ロッドエンドにはエンドブロック等無いので、ロッドエンドを下に折り込んであるのでしょう。と思いきや、この錆びた鉄芯が埋木代わりでその下にロッドが埋まってました。

 


取り出した左側が埋め鉄(埋木代わり)で、右側が上下逆においてしまいましたが、ロッドエンドっぽいのがナット側、エンド側は何も付いてません。

どこも固定している部分がありませんが、ナット側にあったのだろうト想像する以外ありません。

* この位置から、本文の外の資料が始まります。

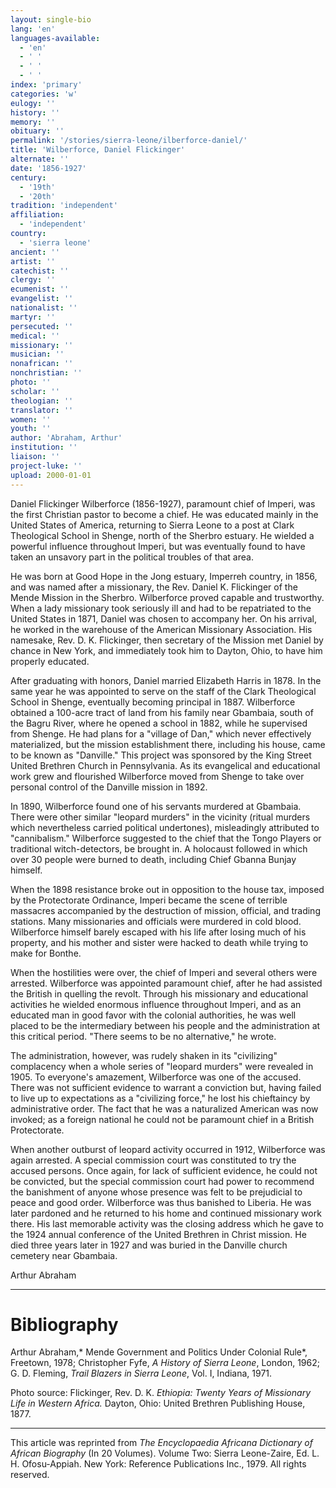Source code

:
 ```yaml
---
layout: single-bio
lang: 'en'
languages-available:
  - 'en'
  - ' '
  - ' '
  - ' '
index: 'primary'
categories: 'w'
eulogy: ''
history: ''
memory: ''
obituary: ''
permalink: '/stories/sierra-leone/ilberforce-daniel/'
title: 'Wilberforce, Daniel Flickinger'
alternate: ''
date: '1856-1927'
century:
  - '19th'
  - '20th'
tradition: 'independent'
affiliation:
  - 'independent'
country:
  - 'sierra leone'
ancient: ''
artist: ''
catechist: ''
clergy: ''
ecumenist: ''
evangelist: ''
nationalist: ''
martyr: ''
persecuted: ''
medical: ''
missionary: ''
musician: ''
nonafrican: ''
nonchristian: ''
photo: ''
scholar: ''
theologian: ''
translator: ''
women: ''
youth: ''
author: 'Abraham, Arthur'
institution: ''
liaison: ''
project-luke: ''
upload: 2000-01-01
---
```



Daniel Flickinger Wilberforce (1856-1927), paramount chief of Imperi, was the first Christian pastor to become a chief. He was educated mainly in the United States of America, returning to Sierra Leone to a post at Clark Theological School in Shenge, north of the Sherbro estuary. He wielded a powerful influence throughout Imperi, but  was   eventually found to have taken an unsavory part in the political troubles of that area.

He was born at Good Hope in the Jong estuary, Imperreh country, in 1856, and was named after a missionary, the Rev. Daniel K.  Flickinger of the Mende Mission in the Sherbro. Wilberforce proved capable and trustworthy. When a lady missionary took seriously ill and had to be repatriated to the United States in 1871, Daniel was chosen to accompany her. On his arrival, he worked in the warehouse of the American Missionary Association.   His  namesake, Rev. D. K. Flickinger, then secretary of the Mission met Daniel by chance in New York, and immediately took him to Dayton, Ohio, to have him properly educated.

After graduating  with  honors,  Daniel  married Elizabeth Harris in 1878. In the same year he was appointed to serve on the staff of the Clark Theological School in Shenge, eventually becoming principal in 1887. Wilberforce obtained a 100-acre tract of land from his family near Gbambaia, south of the Bagru River, where he opened a school in 1882, while he supervised from Shenge. He had plans for a "village of Dan," which never effectively materialized, but the mission establishment there, including his house, came to be known as "Danville." This project was sponsored by the King Street United Brethren Church in Pennsylvania. As its evangelical and educational work grew and flourished Wilberforce moved from Shenge to take over personal control of the Danville mission in 1892.

In 1890, Wilberforce found one of his servants murdered at Gbambaia. There were other similar "leopard murders" in the vicinity (ritual murders which nevertheless carried political undertones), misleadingly attributed to "cannibalism." Wilberforce suggested to the chief that the Tongo Players or traditional witch-detectors, be brought in. A holocaust followed in which over 30 people were burned to death, including Chief Gbanna Bunjay himself.

When the 1898 resistance broke out in opposition to the house tax, imposed by the Protectorate Ordinance, Imperi became the scene of terrible massacres accompanied by the destruction of mission, official, and trading stations. Many missionaries and officials were murdered in cold blood. Wilberforce himself barely escaped with his life after losing much of his property, and his mother and sister were hacked to death while trying to make for Bonthe.

When the hostilities were over, the chief of Imperi and several others were arrested. Wilberforce was appointed paramount chief, after he had assisted the British in quelling the revolt. Through his missionary and educational activities he wielded enormous influence throughout Imperi, and as an educated man in good favor with the colonial authorities, he was well placed to be the intermediary between his people and the administration at this critical period. "There seems to be no alternative," he wrote.

The administration, however, was rudely shaken in its "civilizing" complacency when a whole series of "leopard murders" were revealed in 1905. To everyone's amazement, Wilberforce was one of the accused. There was not sufficient evidence to warrant a conviction but, having failed to live up to expectations as a "civilizing force," he lost his chieftaincy by administrative order. The fact that he was a naturalized American was now invoked; as a foreign national he could not be paramount chief in a British Protectorate.

When another outburst of leopard activity occurred in 1912, Wilberforce was again arrested. A special commission court was constituted to try the accused persons. Once again, for lack of sufficient evidence, he could not be convicted, but the special commission court had power to recommend the banishment of anyone whose presence was felt to be prejudicial to peace and good order. Wilberforce was thus banished to Liberia. He was later pardoned and he returned to his home and continued missionary work there. His last memorable activity was the closing address which he gave to the 1924 annual conference of the United Brethren in Christ mission. He died three years later in 1927 and was buried in the Danville church cemetery near Gbambaia.

Arthur Abraham

---

# Bibliography

Arthur Abraham,* Mende Government and Politics Under Colonial Rule*, Freetown, 1978; Christopher Fyfe, *A History of Sierra Leone*, London, 1962; G. D. Fleming, *Trail Blazers in Sierra Leone*, Vol. I, Indiana, 1971.

Photo source: Flickinger, Rev. D. K. *Ethiopia: Twenty Years of Missionary Life in Western Africa.* Dayton, Ohio: United Brethren Publishing House, 1877.

---

This article was reprinted from *The Encyclopaedia Africana Dictionary of African Biography* (In 20 Volumes). Volume Two: Sierra Leone-Zaire, Ed. L. H. Ofosu-Appiah. New York: Reference Publications Inc., 1979.  All rights reserved.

しかも溝がたわんで無くほぼ真っ直ぐなので、反りは修正出来るわけ無いと思ったのですが、もしかすると、ネックが反った時にはロッドも一緒に反るから、そしたら締めてまた真っ直ぐにする、と言う考えかな。

そんな事、出来るのかな。

ゴムじゃないんだから、そんな引っ張れないし、ロッドエンドが留まって無いんだから・・・押すのか?いやいやいや押したら余計に反っちゃう。

・・・私の頭では分かりません。

 

 

 

溝を一旦埋めて、もっと深い位置に、たわんだ溝を作ります。

 

ギブソン式のロッドを作って仕込みます。

埋木はウォルナット。


見るからに安心感の出た、ロッドナット部分。

 


リフレットもして、とても良い状態。

ネック角が付いて、指板のハイポジション部が下がった分、厚みを付けてあります。


楽器は弾きやすくなると、音も良くなります。

演奏に余計な力が必要なくなり、楽器のパフォーマンスが引き出せます。